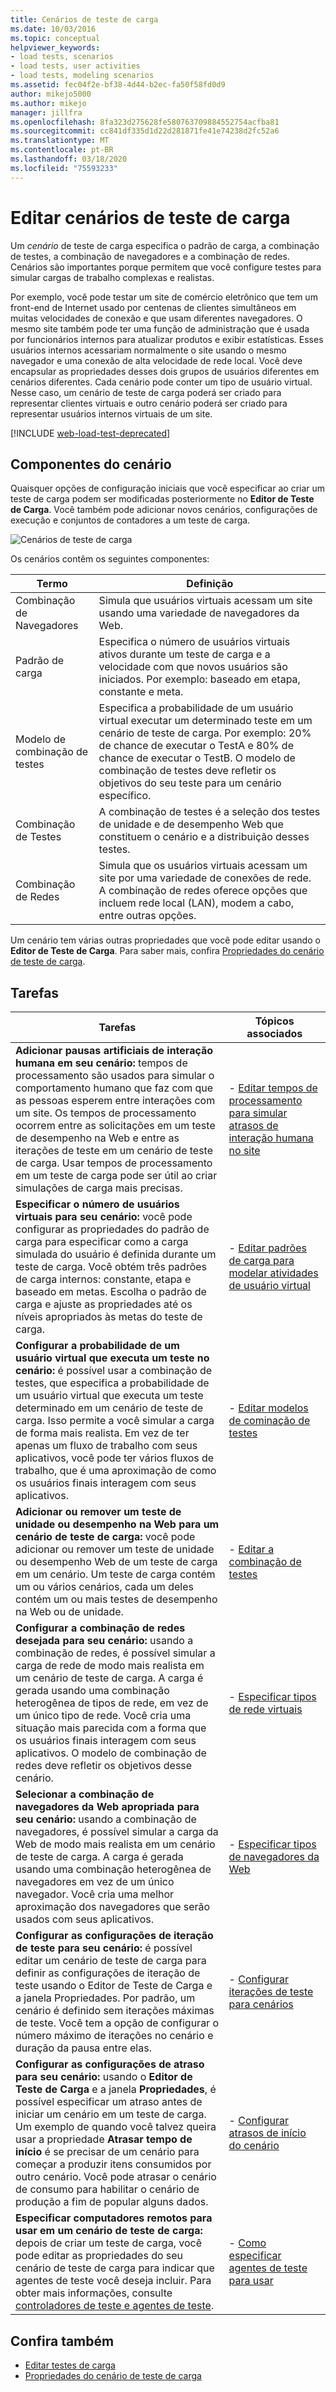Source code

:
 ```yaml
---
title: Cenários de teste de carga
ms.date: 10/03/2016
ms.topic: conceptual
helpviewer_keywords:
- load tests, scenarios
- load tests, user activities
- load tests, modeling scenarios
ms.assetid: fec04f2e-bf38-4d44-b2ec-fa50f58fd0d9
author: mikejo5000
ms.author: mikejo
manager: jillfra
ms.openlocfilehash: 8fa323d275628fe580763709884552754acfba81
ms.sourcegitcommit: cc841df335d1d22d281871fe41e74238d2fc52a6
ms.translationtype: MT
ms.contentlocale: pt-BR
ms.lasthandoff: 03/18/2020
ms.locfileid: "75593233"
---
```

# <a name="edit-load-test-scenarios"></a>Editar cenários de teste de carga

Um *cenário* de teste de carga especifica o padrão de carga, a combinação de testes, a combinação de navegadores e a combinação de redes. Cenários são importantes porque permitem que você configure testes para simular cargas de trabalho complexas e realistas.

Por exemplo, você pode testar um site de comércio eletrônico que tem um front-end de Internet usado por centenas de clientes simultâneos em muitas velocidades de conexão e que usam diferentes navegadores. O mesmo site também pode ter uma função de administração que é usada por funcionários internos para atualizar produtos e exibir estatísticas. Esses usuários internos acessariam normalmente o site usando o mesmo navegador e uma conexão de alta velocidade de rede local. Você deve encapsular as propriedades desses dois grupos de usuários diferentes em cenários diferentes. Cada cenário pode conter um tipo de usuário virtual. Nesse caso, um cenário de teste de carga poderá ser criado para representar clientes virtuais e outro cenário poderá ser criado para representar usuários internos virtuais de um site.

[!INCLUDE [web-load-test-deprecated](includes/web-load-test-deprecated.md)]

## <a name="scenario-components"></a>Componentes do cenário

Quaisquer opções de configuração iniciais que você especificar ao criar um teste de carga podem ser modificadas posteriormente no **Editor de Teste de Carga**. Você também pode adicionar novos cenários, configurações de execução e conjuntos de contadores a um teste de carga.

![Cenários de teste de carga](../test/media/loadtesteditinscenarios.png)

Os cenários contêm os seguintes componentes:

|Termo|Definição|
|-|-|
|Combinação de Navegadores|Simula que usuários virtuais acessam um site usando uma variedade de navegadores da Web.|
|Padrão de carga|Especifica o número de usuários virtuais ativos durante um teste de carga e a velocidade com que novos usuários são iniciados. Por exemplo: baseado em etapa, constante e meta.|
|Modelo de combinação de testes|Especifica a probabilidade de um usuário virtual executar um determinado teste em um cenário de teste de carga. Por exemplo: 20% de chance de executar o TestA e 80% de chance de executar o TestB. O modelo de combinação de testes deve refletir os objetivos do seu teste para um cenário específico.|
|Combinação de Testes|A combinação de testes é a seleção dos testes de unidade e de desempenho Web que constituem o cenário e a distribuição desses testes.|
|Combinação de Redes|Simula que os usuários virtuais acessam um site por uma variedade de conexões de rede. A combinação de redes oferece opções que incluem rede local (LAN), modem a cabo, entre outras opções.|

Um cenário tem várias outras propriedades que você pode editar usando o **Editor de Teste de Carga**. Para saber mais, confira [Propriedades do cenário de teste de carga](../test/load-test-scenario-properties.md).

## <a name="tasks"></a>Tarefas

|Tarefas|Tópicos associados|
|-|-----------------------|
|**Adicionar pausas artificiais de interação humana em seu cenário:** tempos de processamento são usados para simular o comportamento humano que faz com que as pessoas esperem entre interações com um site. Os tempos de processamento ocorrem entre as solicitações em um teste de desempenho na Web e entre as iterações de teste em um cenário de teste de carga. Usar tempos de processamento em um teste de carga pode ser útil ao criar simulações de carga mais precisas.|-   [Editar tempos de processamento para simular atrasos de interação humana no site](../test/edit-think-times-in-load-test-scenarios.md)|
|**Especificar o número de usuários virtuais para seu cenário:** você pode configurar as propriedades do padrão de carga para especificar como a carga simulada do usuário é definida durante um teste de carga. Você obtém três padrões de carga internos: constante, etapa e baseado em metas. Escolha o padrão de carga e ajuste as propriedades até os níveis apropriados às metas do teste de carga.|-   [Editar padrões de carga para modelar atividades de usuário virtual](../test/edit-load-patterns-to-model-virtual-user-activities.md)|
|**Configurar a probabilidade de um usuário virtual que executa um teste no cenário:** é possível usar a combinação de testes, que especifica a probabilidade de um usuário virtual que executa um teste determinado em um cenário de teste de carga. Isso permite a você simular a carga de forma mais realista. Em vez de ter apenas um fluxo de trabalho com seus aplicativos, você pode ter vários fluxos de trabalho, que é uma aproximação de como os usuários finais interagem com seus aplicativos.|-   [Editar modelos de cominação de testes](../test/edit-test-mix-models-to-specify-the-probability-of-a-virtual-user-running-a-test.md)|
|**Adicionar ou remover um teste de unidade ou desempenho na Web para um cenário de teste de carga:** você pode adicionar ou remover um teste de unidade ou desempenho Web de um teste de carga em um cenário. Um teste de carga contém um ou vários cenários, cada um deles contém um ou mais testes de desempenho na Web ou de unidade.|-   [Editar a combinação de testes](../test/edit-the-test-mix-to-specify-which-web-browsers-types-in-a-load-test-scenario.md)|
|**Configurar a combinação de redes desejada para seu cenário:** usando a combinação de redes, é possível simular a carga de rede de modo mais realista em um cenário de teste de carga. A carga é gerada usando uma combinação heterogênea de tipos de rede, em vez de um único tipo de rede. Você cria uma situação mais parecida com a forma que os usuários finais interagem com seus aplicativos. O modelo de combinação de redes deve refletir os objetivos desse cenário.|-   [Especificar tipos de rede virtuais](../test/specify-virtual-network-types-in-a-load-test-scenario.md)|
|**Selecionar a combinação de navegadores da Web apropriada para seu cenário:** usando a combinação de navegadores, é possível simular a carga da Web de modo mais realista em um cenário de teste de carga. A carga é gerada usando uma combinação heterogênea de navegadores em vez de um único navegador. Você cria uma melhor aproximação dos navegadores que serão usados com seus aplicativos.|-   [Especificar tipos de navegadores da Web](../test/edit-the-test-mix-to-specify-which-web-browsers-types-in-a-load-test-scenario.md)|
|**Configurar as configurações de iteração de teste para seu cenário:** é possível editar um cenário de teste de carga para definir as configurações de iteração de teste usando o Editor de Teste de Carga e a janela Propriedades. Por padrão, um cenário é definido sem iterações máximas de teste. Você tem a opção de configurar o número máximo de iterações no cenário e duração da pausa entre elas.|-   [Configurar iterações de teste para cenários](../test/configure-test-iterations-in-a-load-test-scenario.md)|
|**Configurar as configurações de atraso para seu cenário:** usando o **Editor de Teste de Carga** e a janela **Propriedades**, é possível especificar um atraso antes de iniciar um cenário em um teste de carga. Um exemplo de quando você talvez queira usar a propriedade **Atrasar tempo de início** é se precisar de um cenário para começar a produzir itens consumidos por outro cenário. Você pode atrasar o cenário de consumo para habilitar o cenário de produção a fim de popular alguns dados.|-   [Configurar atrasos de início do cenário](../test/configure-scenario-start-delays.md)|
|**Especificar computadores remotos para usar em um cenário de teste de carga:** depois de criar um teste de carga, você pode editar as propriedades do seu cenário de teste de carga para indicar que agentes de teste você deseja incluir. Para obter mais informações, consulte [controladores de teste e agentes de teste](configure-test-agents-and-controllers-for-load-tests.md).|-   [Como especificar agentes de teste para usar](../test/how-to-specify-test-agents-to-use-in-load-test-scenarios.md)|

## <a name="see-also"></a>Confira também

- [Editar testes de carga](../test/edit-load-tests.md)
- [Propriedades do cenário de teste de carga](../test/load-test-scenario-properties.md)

########################################

- **EXERCISE DIRECTIONS**
All of the data must be given again exactly, without the pictures.

- **OUTPUT**
Source code

:
 ```yaml
---
title: Cenários de teste de carga
ms.date: 10/03/2016
ms.topic: conceptual
helpviewer_keywords:
- load tests, scenarios
- load tests, user activities
- load tests, modeling scenarios
ms.assetid: fec04f2e-bf38-4d44-b2ec-fa50f58fd0d9
author: mikejo5000
ms.author: mikejo
manager: jillfra
ms.openlocfilehash: 8fa323d275628fe580763709884552754acfba81
ms.sourcegitcommit: cc841df335d1d22d281871fe41e74238d2fc52a6
ms.translationtype: MT
ms.contentlocale: pt-BR
ms.lasthandoff: 03/18/2020
ms.locfileid: "75593233"
---
```

# <a name="edit-load-test-scenarios"></a>Editar cenários de teste de carga

Um *cenário* de teste de carga especifica o padrão de carga, a combinação de testes, a combinação de navegadores e a combinação de redes. Cenários são importantes porque permitem que você configure testes para simular cargas de trabalho complexas e realistas.

Por exemplo, você pode testar um site de comércio eletrônico que tem um front-end de Internet usado por centenas de clientes simultâneos em muitas velocidades de conexão e que usam diferentes navegadores. O mesmo site também pode ter uma função de administração que é usada por funcionários internos para atualizar produtos e exibir estatísticas. Esses usuários internos acessariam normalmente o site usando o mesmo navegador e uma conexão de alta velocidade de rede local. Você deve encapsular as propriedades desses dois grupos de usuários diferentes em cenários diferentes. Cada cenário pode conter um tipo de usuário virtual. Nesse caso, um cenário de teste de carga poderá ser criado para representar clientes virtuais e outro cenário poderá ser criado para representar usuários internos virtuais de um site.

[!INCLUDE [web-load-test-deprecated](includes/web-load-test-deprecated.md)]

## <a name="scenario-components"></a>Componentes do cenário

Quaisquer opções de configuração iniciais que você especificar ao criar um teste de carga podem ser modificadas posteriormente no **Editor de Teste de Carga**. Você também pode adicionar novos cenários, configurações de execução e conjuntos de contadores a um teste de carga.

![Cenários de teste de carga](../test/media/loadtesteditinscenarios.png)

Os cenários contêm os seguintes componentes:

|Termo|Definição|
|-|-|
|Combinação de Navegadores|Simula que usuários virtuais acessam um site usando uma variedade de navegadores da Web.|
|Padrão de carga|Especifica o número de usuários virtuais ativos durante um teste de carga e a velocidade com que novos usuários são iniciados. Por exemplo: baseado em etapa, constante e meta.|
|Modelo de combinação de testes|Especifica a probabilidade de um usuário virtual executar um determinado teste em um cenário de teste de carga. Por exemplo: 20% de chance de executar o TestA e 80% de chance de executar o TestB. O modelo de combinação de testes deve refletir os objetivos do seu teste para um cenário específico.|
|Combinação de Testes|A combinação de testes é a seleção dos testes de unidade e de desempenho Web que constituem o cenário e a distribuição desses testes.|
|Combinação de Redes|Simula que os usuários virtuais acessam um site por uma variedade de conexões de rede. A combinação de redes oferece opções que incluem rede local (LAN), modem a cabo, entre outras opções.|

Um cenário tem várias outras propriedades que você pode editar usando o **Editor de Teste de Carga**. Para saber mais, confira [Propriedades do cenário de teste de carga](../test/load-test-scenario-properties.md).

## <a name="tasks"></a>Tarefas

|Tarefas|Tópicos associados|
|-|-----------------------|
|**Adicionar pausas artificiais de interação humana em seu cenário:** tempos de processamento são usados para simular o comportamento humano que faz com que as pessoas esperem entre interações com um site. Os tempos de processamento ocorrem entre as solicitações em um teste de desempenho na Web e entre as iterações de teste em um cenário de teste de carga. Usar tempos de processamento em um teste de carga pode ser útil ao criar simulações de carga mais precisas.|-   [Editar tempos de processamento para simular atrasos de interação humana no site](../test/edit-think-times-in-load-test-scenarios.md)|
|**Especificar o número de usuários virtuais para seu cenário:** você pode configurar as propriedades do padrão de carga para especificar como a carga simulada do usuário é definida durante um teste de carga. Você obtém três padrões de carga internos: constante, etapa e baseado em metas. Escolha o padrão de carga e ajuste as propriedades até os níveis apropriados às metas do teste de carga.|-   [Editar padrões de carga para modelar atividades de usuário virtual](../test/edit-load-patterns-to-model-virtual-user-activities.md)|
|**Configurar a probabilidade de um usuário virtual que executa um teste no cenário:** é possível usar a combinação de testes, que especifica a probabilidade de um usuário virtual que executa um teste determinado em um cenário de teste de carga. Isso permite a você simular a carga de forma mais realista. Em vez de ter apenas um fluxo de trabalho com seus aplicativos, você pode ter vários fluxos de trabalho, que é uma aproximação de como os usuários finais interagem com seus aplicativos.|-   [Editar modelos de cominação de testes](../test/edit-test-mix-models-to-specify-the-probability-of-a-virtual-user-running-a-test.md)|
|**Adicionar ou remover um teste de unidade ou desempenho na Web para um cenário de teste de carga:** você pode adicionar ou remover um teste de unidade ou desempenho Web de um teste de carga em um cenário. Um teste de carga contém um ou vários cenários, cada um deles contém um ou mais testes de desempenho na Web ou de unidade.|-   [Editar a combinação de testes](../test/edit-the-test-mix-to-specify-which-web-browsers-types-in-a-load-test-scenario.md)|
|**Configurar a combinação de redes desejada para seu cenário:** usando a combinação de redes, é possível simular a carga de rede de modo mais realista em um cenário de teste de carga. A carga é gerada usando uma combinação heterogênea de tipos de rede, em vez de um único tipo de rede. Você cria uma situação mais parecida com a forma que os usuários finais interagem com seus aplicativos. O modelo de combinação de redes deve refletir os objetivos desse cenário.|-   [Especificar tipos de rede virtuais](../test/specify-virtual-network-types-in-a-load-test-scenario.md)|
|**Selecionar a combinação de navegadores da Web apropriada para seu cenário:** usando a combinação de navegadores, é possível simular a carga da Web de modo mais realista em um cenário de teste de carga. A carga é gerada usando uma combinação heterogênea de navegadores em vez de um único navegador. Você cria uma melhor aproximação dos navegadores que serão usados com seus aplicativos.|-   [Especificar tipos de navegadores da Web](../test/edit-the-test-mix-to-specify-which-web-browsers-types-in-a-load-test-scenario.md)|
|**Configurar as configurações de iteração de teste para seu cenário:** é possível editar um cenário de teste de carga para definir as configurações de iteração de teste usando o Editor de Teste de Carga e a janela Propriedades. Por padrão, um cenário é definido sem iterações máximas de teste. Você tem a opção de configurar o número máximo de iterações no cenário e duração da pausa entre elas.|-   [Configurar iterações de teste para cenários](../test/configure-test-iterations-in-a-load-test-scenario.md)|
|**Configurar as configurações de atraso para seu cenário:** usando o **Editor de Teste de Carga** e a janela **Propriedades**, é possível especificar um atraso antes de iniciar um cenário em um teste de carga. Um exemplo de quando você talvez queira usar a propriedade **Atrasar tempo de início** é se precisar de um cenário para começar a produzir itens consumidos por outro cenário. Você pode atrasar o cenário de consumo para habilitar o cenário de produção a fim de popular alguns dados.|-   [Configurar atrasos de início do cenário](../test/configure-scenario-start-delays.md)|
|**Especificar computadores remotos para usar em um cenário de teste de carga:** depois de criar um teste de carga, você pode editar as propriedades do seu cenário de teste de carga para indicar que agentes de teste você deseja incluir. Para obter mais informações, consulte [controladores de teste e agentes de teste](configure-test-agents-and-controllers-for-load-tests.md).|-   [Como especificar agentes de teste para usar](../test/how-to-specify-test-agents-to-use-in-load-test-scenarios.md)|

## <a name="see-also"></a>Confira também

- [Editar testes de carga](../test/edit-load-tests.md)
- [Propriedades do cenário de teste de carga](../test/load-test-scenario-properties.md)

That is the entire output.